[Data records]
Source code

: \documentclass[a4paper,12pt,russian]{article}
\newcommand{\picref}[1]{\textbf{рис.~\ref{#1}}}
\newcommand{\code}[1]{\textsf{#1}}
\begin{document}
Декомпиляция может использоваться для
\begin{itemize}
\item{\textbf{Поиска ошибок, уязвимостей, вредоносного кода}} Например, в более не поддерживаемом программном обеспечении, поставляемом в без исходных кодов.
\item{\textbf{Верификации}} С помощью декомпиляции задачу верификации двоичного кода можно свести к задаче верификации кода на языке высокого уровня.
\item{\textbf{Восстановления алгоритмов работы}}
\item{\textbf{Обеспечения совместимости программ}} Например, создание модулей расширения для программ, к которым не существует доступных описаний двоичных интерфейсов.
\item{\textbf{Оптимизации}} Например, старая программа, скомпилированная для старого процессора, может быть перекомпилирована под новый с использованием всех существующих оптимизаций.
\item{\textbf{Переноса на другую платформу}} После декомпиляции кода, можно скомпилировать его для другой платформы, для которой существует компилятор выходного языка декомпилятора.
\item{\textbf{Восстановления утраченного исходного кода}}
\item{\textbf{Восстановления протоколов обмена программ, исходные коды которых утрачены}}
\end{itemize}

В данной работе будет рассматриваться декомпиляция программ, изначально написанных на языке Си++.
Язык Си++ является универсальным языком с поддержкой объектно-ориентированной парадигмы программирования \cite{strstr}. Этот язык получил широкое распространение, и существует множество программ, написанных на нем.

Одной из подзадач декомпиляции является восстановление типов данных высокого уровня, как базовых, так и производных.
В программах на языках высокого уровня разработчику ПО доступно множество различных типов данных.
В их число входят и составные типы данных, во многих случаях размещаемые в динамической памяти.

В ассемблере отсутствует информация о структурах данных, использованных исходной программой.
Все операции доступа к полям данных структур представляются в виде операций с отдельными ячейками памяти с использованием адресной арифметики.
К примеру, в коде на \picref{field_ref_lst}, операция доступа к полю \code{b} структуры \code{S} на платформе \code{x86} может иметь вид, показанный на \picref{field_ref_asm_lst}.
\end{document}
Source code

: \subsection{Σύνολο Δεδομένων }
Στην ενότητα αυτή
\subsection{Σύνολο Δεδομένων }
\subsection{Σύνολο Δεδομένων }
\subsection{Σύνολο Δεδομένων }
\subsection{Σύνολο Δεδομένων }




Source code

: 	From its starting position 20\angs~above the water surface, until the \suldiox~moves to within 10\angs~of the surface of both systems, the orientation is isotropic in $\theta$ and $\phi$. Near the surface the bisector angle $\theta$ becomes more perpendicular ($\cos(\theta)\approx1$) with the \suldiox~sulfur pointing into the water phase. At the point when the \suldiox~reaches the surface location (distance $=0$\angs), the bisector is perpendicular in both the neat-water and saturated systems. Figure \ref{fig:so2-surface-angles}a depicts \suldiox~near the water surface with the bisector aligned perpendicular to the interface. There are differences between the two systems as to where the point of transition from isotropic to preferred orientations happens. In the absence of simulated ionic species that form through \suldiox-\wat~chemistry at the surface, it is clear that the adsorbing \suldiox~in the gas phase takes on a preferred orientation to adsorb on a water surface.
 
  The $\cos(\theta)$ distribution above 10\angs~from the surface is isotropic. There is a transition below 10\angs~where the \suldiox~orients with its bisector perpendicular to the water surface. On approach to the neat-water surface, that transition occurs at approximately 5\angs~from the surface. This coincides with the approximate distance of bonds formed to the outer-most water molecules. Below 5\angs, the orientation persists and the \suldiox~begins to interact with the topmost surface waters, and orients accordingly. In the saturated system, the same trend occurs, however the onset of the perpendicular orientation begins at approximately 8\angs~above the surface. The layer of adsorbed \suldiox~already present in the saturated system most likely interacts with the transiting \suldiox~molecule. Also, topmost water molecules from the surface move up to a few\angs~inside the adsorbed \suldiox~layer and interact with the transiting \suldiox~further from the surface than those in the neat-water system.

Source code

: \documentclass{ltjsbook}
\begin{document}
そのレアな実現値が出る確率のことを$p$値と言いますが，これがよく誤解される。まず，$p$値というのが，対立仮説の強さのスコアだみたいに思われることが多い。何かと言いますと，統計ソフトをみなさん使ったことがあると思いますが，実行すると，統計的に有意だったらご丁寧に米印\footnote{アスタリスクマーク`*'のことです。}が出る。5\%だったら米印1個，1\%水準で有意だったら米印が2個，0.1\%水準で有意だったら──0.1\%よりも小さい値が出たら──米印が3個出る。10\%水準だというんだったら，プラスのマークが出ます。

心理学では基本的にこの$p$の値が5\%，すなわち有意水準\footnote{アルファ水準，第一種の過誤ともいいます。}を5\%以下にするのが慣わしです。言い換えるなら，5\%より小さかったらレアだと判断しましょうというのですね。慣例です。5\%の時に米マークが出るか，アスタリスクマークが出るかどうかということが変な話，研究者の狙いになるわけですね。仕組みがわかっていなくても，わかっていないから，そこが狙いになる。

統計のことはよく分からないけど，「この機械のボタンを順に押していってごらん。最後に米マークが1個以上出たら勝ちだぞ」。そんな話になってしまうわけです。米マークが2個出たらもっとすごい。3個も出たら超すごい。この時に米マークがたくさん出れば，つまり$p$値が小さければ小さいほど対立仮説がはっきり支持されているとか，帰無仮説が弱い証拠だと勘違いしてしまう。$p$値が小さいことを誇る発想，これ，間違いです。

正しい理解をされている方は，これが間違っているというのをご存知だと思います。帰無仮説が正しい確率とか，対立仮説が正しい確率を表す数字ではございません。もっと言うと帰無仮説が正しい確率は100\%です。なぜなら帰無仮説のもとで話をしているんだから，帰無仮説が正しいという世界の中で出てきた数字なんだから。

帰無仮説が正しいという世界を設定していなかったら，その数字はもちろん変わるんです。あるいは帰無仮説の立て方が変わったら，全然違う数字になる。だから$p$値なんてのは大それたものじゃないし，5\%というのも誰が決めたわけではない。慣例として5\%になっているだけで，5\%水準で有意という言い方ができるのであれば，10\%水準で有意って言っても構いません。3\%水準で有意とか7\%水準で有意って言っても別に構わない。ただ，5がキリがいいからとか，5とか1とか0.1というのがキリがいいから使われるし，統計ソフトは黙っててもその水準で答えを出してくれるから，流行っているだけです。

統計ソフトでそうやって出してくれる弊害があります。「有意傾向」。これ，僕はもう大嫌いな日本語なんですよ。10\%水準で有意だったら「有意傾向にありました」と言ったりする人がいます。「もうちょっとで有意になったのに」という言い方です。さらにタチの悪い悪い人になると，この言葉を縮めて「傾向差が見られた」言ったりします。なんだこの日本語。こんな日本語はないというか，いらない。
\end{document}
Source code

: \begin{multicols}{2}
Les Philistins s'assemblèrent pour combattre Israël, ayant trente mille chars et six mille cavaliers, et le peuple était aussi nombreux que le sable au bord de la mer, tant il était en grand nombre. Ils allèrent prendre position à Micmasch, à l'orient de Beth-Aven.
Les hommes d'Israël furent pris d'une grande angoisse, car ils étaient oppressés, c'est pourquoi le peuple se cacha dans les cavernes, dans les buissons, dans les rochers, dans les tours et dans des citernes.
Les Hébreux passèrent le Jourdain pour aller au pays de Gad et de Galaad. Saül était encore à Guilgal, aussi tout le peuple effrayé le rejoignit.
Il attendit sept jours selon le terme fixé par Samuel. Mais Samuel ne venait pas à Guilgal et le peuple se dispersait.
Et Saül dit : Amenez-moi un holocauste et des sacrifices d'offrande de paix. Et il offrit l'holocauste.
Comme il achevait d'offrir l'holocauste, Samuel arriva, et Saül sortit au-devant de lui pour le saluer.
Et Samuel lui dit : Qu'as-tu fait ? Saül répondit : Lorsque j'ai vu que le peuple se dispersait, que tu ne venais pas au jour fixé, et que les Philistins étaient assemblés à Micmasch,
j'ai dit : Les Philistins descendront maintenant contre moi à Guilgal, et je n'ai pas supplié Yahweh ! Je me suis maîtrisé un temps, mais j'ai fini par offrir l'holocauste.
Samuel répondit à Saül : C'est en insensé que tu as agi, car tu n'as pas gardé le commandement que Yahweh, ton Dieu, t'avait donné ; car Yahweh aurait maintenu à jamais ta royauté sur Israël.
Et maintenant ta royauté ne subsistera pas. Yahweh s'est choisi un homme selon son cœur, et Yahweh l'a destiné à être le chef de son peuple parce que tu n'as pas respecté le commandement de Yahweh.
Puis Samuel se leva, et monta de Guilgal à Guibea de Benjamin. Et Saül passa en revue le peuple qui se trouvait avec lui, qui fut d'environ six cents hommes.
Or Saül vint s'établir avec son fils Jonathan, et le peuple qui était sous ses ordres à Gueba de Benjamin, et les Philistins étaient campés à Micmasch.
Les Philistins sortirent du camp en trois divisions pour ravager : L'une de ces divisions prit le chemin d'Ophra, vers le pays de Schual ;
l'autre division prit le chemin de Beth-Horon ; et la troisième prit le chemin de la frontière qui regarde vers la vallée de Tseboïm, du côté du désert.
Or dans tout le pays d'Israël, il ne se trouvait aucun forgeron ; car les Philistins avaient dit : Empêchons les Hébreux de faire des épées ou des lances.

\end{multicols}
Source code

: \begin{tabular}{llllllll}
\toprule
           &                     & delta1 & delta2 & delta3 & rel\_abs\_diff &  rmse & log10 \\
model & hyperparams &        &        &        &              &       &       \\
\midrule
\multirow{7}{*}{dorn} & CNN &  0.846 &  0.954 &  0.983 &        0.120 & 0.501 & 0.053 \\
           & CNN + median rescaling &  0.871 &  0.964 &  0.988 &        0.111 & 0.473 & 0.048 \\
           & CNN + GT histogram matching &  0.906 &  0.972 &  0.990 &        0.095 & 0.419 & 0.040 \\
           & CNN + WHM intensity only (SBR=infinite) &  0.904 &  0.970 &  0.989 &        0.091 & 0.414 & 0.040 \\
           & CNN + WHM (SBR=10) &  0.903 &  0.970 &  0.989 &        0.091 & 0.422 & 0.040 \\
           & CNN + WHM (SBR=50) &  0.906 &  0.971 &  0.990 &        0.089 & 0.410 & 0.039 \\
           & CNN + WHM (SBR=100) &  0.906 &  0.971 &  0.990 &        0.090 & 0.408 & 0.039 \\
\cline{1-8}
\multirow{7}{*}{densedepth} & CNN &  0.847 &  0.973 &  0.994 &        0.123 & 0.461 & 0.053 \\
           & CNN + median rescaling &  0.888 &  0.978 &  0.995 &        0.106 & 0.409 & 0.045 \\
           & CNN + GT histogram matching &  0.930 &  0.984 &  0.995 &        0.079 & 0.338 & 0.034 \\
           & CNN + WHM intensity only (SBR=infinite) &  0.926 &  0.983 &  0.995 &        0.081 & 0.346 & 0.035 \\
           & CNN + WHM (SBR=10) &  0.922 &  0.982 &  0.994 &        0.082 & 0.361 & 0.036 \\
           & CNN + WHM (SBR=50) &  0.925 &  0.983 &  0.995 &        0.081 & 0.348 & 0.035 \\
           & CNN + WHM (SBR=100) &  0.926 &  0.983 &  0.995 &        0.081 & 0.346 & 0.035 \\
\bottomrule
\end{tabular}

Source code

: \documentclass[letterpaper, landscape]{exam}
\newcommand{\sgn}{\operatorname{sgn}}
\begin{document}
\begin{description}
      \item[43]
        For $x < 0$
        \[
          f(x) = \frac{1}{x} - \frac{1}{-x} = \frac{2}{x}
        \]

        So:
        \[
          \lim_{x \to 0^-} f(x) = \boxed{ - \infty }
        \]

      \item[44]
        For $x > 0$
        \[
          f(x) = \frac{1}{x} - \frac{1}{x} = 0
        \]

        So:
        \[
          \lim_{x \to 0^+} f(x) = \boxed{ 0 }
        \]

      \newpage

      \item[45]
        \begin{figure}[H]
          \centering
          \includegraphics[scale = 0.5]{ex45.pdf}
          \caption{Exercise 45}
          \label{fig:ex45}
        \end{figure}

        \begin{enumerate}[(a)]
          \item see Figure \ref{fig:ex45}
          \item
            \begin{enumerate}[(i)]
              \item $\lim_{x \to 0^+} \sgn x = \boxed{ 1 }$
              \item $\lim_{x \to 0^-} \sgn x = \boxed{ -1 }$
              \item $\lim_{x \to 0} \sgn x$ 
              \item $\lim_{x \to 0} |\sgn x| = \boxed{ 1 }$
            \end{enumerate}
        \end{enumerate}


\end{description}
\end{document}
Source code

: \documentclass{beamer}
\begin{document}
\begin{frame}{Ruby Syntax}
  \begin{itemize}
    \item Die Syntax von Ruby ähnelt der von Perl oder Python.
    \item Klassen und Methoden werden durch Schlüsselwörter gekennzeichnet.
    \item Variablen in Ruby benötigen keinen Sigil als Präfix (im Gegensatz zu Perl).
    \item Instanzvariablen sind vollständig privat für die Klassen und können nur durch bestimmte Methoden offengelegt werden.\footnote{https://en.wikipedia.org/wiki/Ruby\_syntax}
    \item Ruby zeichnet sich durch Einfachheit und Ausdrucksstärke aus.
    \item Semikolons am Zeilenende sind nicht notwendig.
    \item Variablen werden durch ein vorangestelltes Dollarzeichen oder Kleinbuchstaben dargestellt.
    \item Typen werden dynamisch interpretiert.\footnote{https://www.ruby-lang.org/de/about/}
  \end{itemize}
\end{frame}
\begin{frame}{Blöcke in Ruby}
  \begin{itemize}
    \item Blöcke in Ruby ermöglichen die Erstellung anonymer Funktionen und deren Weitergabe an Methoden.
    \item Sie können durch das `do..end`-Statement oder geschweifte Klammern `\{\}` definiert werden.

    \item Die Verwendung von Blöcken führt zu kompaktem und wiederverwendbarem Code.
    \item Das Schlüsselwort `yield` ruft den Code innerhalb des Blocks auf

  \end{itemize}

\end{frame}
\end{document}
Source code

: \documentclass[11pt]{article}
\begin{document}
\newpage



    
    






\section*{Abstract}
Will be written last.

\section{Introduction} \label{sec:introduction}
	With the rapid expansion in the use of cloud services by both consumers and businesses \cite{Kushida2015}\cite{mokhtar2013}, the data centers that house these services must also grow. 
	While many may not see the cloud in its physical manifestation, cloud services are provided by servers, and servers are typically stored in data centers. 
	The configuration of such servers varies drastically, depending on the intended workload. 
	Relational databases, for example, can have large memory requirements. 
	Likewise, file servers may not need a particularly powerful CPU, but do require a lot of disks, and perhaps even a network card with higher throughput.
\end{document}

Problem:
Without changing anything, quote the lines from the top of the data to the line that contains "всех существующих оптимизаций.", including that line.

Written response:
Source code

: \documentclass[a4paper,12pt,russian]{article}
\newcommand{\picref}[1]{\textbf{рис.~\ref{#1}}}
\newcommand{\code}[1]{\textsf{#1}}
\begin{document}
Декомпиляция может использоваться для
\begin{itemize}
\item{\textbf{Поиска ошибок, уязвимостей, вредоносного кода}} Например, в более не поддерживаемом программном обеспечении, поставляемом в без исходных кодов.
\item{\textbf{Верификации}} С помощью декомпиляции задачу верификации двоичного кода можно свести к задаче верификации кода на языке высокого уровня.
\item{\textbf{Восстановления алгоритмов работы}}
\item{\textbf{Обеспечения совместимости программ}} Например, создание модулей расширения для программ, к которым не существует доступных описаний двоичных интерфейсов.
\item{\textbf{Оптимизации}} Например, старая программа, скомпилированная для старого процессора, может быть перекомпилирована под новый с использованием всех существующих оптимизаций.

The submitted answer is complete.